South African teams struggle to reach buried workers at mine
JOHANNESBURG (AP) — Searchers at a South African mine on Wednesday struggled to reach three missing workers in a mobile office container that was buried under thousands of tons of rock last week.
There were “some signs of life” during rescue operations on Tuesday at the Lily gold mine near Barberton town, Australia-based Vantage Goldfields said in a reference to tapping sounds apparently coming from the container.
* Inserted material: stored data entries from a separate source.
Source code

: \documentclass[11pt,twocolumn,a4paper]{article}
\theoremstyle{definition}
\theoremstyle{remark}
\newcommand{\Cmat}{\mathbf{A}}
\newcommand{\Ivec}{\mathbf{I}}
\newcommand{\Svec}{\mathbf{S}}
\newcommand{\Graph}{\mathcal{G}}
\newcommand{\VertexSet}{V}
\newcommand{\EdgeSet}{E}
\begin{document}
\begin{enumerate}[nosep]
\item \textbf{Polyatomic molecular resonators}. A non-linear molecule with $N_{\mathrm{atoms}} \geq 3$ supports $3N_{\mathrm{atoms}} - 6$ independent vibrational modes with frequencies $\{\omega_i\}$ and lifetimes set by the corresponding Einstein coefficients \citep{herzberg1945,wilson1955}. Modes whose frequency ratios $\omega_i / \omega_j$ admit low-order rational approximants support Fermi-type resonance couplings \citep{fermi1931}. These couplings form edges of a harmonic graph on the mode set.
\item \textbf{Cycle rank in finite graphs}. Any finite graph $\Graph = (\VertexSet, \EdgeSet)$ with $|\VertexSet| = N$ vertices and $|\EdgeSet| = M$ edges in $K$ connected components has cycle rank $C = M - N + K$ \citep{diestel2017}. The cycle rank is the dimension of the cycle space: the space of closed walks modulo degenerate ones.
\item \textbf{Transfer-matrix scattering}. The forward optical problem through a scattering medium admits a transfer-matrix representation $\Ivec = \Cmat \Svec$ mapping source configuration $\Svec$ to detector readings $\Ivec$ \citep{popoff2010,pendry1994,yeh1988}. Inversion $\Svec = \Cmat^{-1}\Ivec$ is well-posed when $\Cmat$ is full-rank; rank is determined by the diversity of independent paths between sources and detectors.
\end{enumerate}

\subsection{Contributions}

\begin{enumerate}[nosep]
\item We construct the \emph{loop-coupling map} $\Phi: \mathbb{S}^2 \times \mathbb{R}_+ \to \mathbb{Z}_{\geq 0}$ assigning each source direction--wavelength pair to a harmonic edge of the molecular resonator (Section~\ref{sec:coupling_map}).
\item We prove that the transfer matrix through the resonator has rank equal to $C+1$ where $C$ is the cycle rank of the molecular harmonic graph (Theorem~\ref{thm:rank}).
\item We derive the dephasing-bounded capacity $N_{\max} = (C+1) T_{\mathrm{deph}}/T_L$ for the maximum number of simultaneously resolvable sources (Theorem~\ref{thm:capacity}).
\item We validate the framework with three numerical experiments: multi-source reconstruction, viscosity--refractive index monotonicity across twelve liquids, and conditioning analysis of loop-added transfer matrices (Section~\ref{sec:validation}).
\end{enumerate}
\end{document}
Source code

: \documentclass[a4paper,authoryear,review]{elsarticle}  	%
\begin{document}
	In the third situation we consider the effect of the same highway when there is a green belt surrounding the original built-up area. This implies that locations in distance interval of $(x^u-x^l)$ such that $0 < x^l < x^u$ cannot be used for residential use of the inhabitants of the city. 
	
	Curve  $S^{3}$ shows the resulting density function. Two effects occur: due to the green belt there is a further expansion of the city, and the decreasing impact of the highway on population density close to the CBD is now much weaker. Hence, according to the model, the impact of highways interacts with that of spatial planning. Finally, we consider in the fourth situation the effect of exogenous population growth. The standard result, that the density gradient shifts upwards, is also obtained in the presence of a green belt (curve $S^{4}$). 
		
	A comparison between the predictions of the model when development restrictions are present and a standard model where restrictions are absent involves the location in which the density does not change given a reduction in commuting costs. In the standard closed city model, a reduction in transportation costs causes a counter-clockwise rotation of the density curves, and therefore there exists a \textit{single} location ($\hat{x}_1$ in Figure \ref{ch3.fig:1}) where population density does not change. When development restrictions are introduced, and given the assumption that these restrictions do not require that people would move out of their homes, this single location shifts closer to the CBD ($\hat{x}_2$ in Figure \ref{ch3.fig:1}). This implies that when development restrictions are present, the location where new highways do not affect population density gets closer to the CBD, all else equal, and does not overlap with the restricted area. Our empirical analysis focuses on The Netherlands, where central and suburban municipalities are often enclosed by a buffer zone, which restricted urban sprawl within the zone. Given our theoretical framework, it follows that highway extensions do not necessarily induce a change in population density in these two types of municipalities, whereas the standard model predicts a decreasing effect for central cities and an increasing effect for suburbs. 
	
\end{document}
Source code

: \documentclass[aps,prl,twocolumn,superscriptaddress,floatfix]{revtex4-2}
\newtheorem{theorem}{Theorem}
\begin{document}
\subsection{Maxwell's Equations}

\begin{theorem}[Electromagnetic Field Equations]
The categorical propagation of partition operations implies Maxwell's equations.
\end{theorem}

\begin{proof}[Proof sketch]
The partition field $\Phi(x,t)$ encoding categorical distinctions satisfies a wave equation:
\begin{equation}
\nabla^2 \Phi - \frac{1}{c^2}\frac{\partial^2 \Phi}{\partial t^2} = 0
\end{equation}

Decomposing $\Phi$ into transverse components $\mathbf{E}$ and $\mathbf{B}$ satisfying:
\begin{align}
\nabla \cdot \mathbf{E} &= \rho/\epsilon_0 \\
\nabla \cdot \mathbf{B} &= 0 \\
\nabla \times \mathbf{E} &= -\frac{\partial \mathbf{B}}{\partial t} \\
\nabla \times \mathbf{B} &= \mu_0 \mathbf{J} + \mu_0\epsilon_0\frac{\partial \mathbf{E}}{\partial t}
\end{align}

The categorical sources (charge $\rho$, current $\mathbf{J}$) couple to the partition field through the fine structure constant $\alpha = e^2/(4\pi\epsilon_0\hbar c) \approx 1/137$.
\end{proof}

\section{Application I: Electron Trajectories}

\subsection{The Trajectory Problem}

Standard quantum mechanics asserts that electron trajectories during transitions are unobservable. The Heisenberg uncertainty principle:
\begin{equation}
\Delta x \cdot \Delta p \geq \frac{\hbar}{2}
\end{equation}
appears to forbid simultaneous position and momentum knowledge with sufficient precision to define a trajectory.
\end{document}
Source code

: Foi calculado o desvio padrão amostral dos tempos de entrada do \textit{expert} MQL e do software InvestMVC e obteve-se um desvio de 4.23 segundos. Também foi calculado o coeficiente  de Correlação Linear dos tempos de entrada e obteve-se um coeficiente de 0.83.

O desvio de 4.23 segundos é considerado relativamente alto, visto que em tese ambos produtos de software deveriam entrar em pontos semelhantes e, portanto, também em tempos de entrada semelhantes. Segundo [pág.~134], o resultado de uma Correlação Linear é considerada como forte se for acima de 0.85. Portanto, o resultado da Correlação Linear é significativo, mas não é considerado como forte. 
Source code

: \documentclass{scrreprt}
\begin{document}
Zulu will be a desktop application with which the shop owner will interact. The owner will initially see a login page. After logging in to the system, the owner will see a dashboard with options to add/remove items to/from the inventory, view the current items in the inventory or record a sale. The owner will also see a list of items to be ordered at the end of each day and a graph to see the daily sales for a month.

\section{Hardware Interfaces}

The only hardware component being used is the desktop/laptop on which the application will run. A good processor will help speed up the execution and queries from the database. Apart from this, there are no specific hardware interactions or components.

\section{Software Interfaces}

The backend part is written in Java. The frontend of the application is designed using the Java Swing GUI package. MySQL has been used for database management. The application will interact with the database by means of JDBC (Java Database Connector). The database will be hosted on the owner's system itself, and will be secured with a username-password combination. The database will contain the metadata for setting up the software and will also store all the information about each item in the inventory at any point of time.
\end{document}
Those sounds were not heard on Wednesday, said the company, which runs the mine.
Rescue teams were about 40 feet (12 meters) from the steel container and time was running out for anyone to be rescued alive after about five days of continuous work to remove rock and other debris covering the mobile office, Vantage Goldfields said in a statement.
The company said rescue efforts had entered what it called the “red zone,” a period “when it becomes physiologically unlikely that survivors would be able to survive without adequate oxygen, water and other life-sustaining elements.”
An underground pillar caved in at the mine Friday, creating a sinkhole that swallowed the container, which had been above ground. All 87 miners who were underground during the collapse were rescued.
The mine operator identified the missing workers as Solomon Nyarenda, Pretty Mabuza and Yvonne Mnisi.
Family members of the missing workers were staying at the mine, awaiting news of the search. Mine operations have been suspended.